TASK MATERIAL:

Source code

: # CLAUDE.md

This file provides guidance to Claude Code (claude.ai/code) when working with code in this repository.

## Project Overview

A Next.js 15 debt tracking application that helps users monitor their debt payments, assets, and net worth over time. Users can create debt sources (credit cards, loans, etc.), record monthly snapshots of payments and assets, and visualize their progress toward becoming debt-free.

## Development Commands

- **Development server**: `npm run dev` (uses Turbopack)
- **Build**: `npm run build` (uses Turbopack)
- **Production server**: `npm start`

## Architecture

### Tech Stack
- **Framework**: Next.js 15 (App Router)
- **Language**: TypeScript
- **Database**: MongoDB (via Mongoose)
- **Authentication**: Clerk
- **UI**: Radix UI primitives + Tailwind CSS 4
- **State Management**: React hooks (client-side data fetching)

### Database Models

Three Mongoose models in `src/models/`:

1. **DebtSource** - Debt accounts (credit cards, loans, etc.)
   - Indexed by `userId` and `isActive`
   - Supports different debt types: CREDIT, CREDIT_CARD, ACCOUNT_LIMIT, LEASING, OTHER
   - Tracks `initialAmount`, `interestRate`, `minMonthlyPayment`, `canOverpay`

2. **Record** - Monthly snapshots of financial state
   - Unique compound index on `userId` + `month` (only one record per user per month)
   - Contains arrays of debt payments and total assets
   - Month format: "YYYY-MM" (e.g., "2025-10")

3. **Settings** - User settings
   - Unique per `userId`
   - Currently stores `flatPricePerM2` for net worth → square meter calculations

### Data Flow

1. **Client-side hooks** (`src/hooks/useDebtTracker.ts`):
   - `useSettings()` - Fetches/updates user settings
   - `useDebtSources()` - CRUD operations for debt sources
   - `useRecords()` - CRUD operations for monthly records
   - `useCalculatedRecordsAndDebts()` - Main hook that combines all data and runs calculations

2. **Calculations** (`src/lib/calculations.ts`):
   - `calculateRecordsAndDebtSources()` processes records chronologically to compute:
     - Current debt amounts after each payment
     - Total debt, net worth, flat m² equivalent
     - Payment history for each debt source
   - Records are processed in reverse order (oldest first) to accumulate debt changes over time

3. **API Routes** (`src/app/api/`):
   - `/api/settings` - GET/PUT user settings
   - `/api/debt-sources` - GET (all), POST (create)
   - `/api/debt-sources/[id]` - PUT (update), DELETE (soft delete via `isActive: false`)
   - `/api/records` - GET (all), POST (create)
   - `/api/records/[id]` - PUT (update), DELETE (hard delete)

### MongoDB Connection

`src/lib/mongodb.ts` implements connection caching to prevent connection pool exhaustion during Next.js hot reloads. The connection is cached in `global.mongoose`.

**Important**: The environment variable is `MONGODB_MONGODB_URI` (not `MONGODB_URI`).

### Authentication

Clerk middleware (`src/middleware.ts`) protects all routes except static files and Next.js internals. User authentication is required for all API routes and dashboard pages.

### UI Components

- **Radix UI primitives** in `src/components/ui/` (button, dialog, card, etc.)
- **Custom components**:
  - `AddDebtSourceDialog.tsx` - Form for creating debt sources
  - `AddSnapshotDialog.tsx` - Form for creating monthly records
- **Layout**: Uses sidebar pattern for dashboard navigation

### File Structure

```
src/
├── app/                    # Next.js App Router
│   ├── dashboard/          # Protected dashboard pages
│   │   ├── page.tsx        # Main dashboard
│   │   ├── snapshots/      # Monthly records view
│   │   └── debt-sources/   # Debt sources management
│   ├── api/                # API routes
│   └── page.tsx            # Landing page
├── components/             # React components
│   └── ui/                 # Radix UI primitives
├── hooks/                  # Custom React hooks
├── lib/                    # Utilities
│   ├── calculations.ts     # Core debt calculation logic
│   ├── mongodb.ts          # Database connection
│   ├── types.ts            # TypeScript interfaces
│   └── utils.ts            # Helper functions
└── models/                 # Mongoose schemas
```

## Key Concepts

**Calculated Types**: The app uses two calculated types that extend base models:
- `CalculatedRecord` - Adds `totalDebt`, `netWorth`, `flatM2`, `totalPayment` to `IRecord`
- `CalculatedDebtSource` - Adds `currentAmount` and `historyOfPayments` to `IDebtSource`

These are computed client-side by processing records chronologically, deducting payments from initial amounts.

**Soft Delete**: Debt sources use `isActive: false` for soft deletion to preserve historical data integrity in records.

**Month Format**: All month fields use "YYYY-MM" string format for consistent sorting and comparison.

PROBLEM TO SOLVE:
The string "Turbopack": state how many lines above contain it, giving nothing but the number.

REPLY TO THE EXERCISE:
2